* _Task brief_:
State how many lines of the entries hold the string "lambda", and nothing more.

Dataset records:
☆ ☆ ☆ ☆

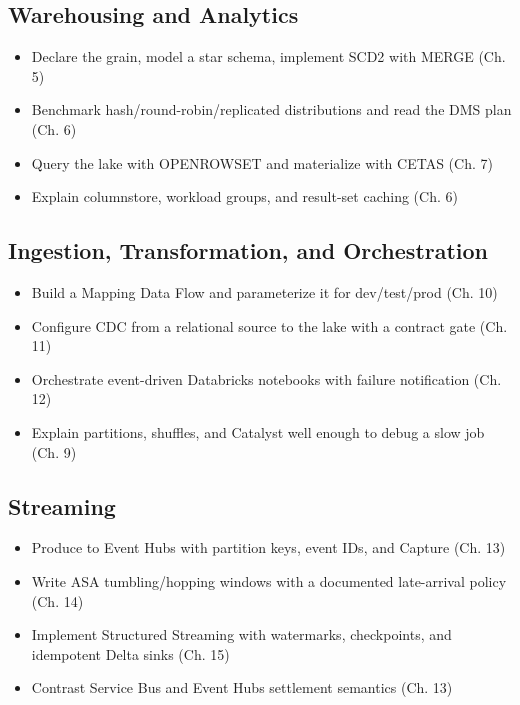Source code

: \subsection*{Warehousing and Analytics}
\begin{itemize}
    \item[$\square$] Declare the grain, model a star schema, implement SCD2 with MERGE (Ch. 5)
    \item[$\square$] Benchmark hash/round-robin/replicated distributions and read the DMS plan (Ch. 6)
    \item[$\square$] Query the lake with OPENROWSET and materialize with CETAS (Ch. 7)
    \item[$\square$] Explain columnstore, workload groups, and result-set caching (Ch. 6)
\end{itemize}

\subsection*{Ingestion, Transformation, and Orchestration}
\begin{itemize}
    \item[$\square$] Build a Mapping Data Flow and parameterize it for dev/test/prod (Ch. 10)
    \item[$\square$] Configure CDC from a relational source to the lake with a contract gate (Ch. 11)
    \item[$\square$] Orchestrate event-driven Databricks notebooks with failure notification (Ch. 12)
    \item[$\square$] Explain partitions, shuffles, and Catalyst well enough to debug a slow job (Ch. 9)
\end{itemize}

\subsection*{Streaming}
\begin{itemize}
    \item[$\square$] Produce to Event Hubs with partition keys, event IDs, and Capture (Ch. 13)
    \item[$\square$] Write ASA tumbling/hopping windows with a documented late-arrival policy (Ch. 14)
    \item[$\square$] Implement Structured Streaming with watermarks, checkpoints, and idempotent Delta sinks (Ch. 15)
    \item[$\square$] Contrast Service Bus and Event Hubs settlement semantics (Ch. 13)
\end{itemize}

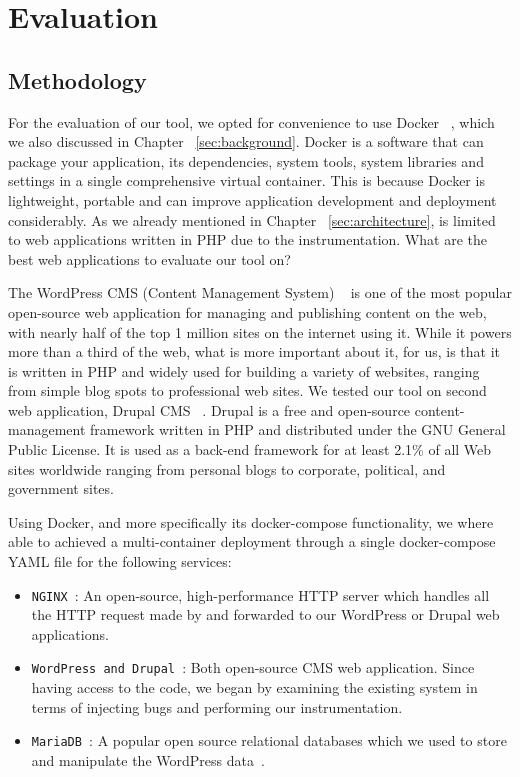\chapter{Evaluation}
\label{sec:evaluation}
\minitoc
\vspace*{1cm}

\section{Methodology}
For the evaluation of our tool, we opted for convenience to use Docker ~\cite{docker_def}, which we also discussed in Chapter ~\ref{sec:background}. Docker is a software that can package your application, its dependencies, system tools, system libraries and settings in a single comprehensive virtual container. This is because Docker is lightweight, portable and can improve application development and deployment considerably. As we already mentioned in Chapter ~\ref{sec:architecture}, \pname{} is limited to web applications written in PHP due to the instrumentation. What are the best web applications to evaluate our tool on?

The WordPress CMS (Content Management System) ~\cite{docker_def} is one of the most popular open-source web application for managing and publishing content on the web, with nearly half of the top 1 million sites on the internet using it. While it powers more than a third of the web, what is more important about it, for us, is that it is written in PHP and widely used for building a variety of websites, ranging from simple blog spots to professional web sites. We tested our tool on second web application, Drupal CMS ~\cite{drupal}. Drupal is a free and open-source content-management framework written in PHP and distributed under the GNU General Public License. It is used as a back-end framework for at least 2.1\% of all Web sites worldwide ranging from personal blogs to corporate, political, and government sites.

Using Docker, and more specifically its docker-compose functionality, we where able to achieved a multi-container deployment through a single docker-compose YAML file for the following services:

\begin{itemize}
	\item {\tt NGINX }: An open-source, high-performance HTTP server which handles all the HTTP request made by \pname{} and forwarded to our WordPress or Drupal web applications.{~\cite{nginx}}
	\item {\tt WordPress and Drupal }: Both open-source CMS web application. Since having access to the code, we began by examining the existing system in terms of injecting bugs and performing our instrumentation.
	\item {\tt MariaDB }: A popular open source relational databases which we used to store and manipulate the WordPress data~\cite{mariadb}.
\end{itemize}

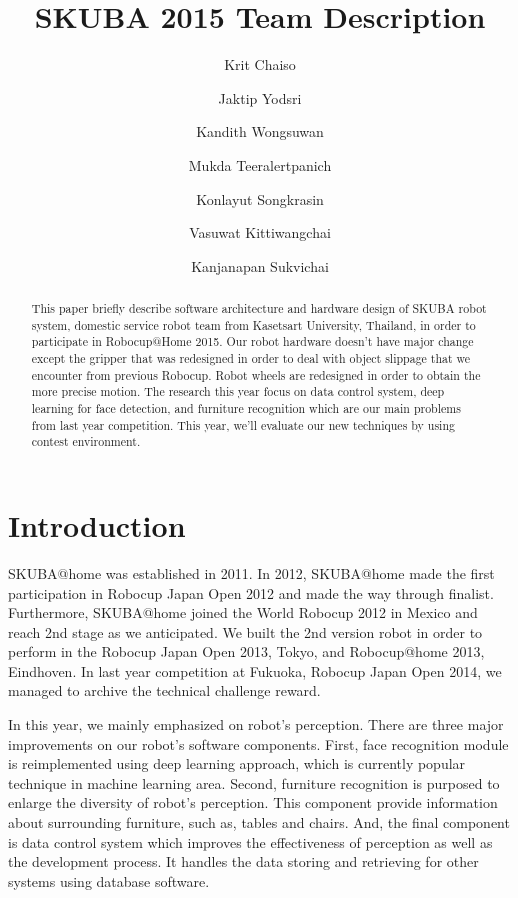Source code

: \documentclass{llncs}
\begin{document}
\title{SKUBA 2015 Team Description}
\author{Krit Chaiso
\and Jaktip Yodsri
\and Kandith Wongsuwan
\and Mukda Teeralertpanich
\and Konlayut Songkrasin
\and Vasuwat Kittiwangchai
\and Kanjanapan Sukvichai
}


\maketitle

\begin{abstract}
This paper briefly describe software architecture and hardware design of SKUBA robot system, domestic service robot team from Kasetsart University, Thailand, in order to participate in Robocup@Home 2015. Our robot hardware doesn't have major change except the gripper that was redesigned in order to deal with object slippage that we encounter from previous Robocup. Robot wheels are redesigned in order to obtain the more precise motion. The research this year focus on data control system, deep learning for face detection, and furniture recognition which are our main problems from last year competition. This year, we'll evaluate our new techniques by using contest environment.
\end{abstract}

\section{Introduction}

SKUBA@home was established in 2011. In 2012, SKUBA@home made the first participation in Robocup Japan Open 2012 and made the way through finalist. Furthermore, SKUBA@home joined the World Robocup 2012 in Mexico and reach 2nd stage as we anticipated. We built the 2nd version robot in order to perform in the Robocup Japan Open 2013, Tokyo, and Robocup@home 2013, Eindhoven. In last year competition at Fukuoka, Robocup Japan Open 2014, we managed to archive the technical challenge reward.

In this year, we mainly emphasized on robot's perception. There are three major improvements on our robot's software components. First, face recognition module is reimplemented using deep learning approach, which is currently popular technique in machine learning area. Second, furniture recognition is purposed to enlarge the diversity of robot's perception. This component provide information about surrounding furniture, such as, tables and chairs. And, the final component is data control system which improves the effectiveness of perception as well as the development process. It handles the data storing and retrieving for other systems using database software.
\end{document}
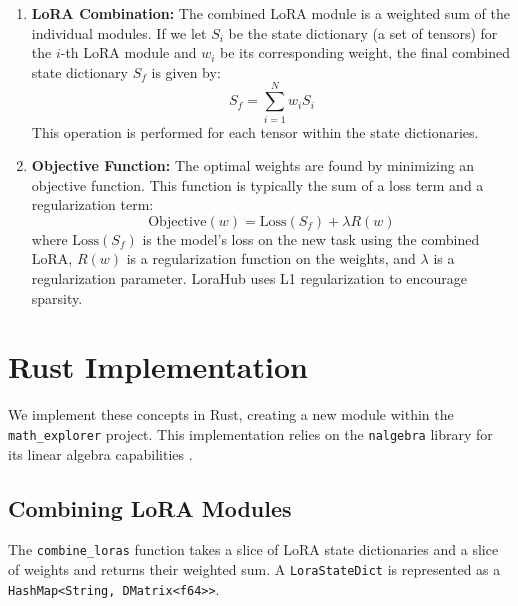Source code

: \documentclass[12pt]{article}
\begin{document}
\begin{enumerate}
    \item \textbf{LoRA Combination:} The combined LoRA module is a weighted sum of the individual modules. If we let $S_i$ be the state dictionary (a set of tensors) for the $i$-th LoRA module and $w_i$ be its corresponding weight, the final combined state dictionary $S_f$ is given by:
    \begin{equation}
        S_f = \sum_{i=1}^{N} w_i S_i
    \end{equation}
    This operation is performed for each tensor within the state dictionaries.

    \item \textbf{Objective Function:} The optimal weights are found by minimizing an objective function. This function is typically the sum of a loss term and a regularization term:
    \begin{equation}
        \text{Objective}(w) = \text{Loss}(S_f) + \lambda R(w)
    \end{equation}
    where $\text{Loss}(S_f)$ is the model's loss on the new task using the combined LoRA, $R(w)$ is a regularization function on the weights, and $\lambda$ is a regularization parameter. LoraHub uses L1 regularization to encourage sparsity.
\end{enumerate}

\section{Rust Implementation}

We implement these concepts in Rust, creating a new module within the \texttt{math\_explorer} project. This implementation relies on the \texttt{nalgebra} library for its linear algebra capabilities \cite{nalgebra}.

\subsection{Combining LoRA Modules}

The \texttt{combine\_loras} function takes a slice of LoRA state dictionaries and a slice of weights and returns their weighted sum. A \texttt{LoraStateDict} is represented as a \texttt{HashMap<String, DMatrix<f64>>}.
\end{document}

☆ ☆ ☆ ☆

* _Task result_:
2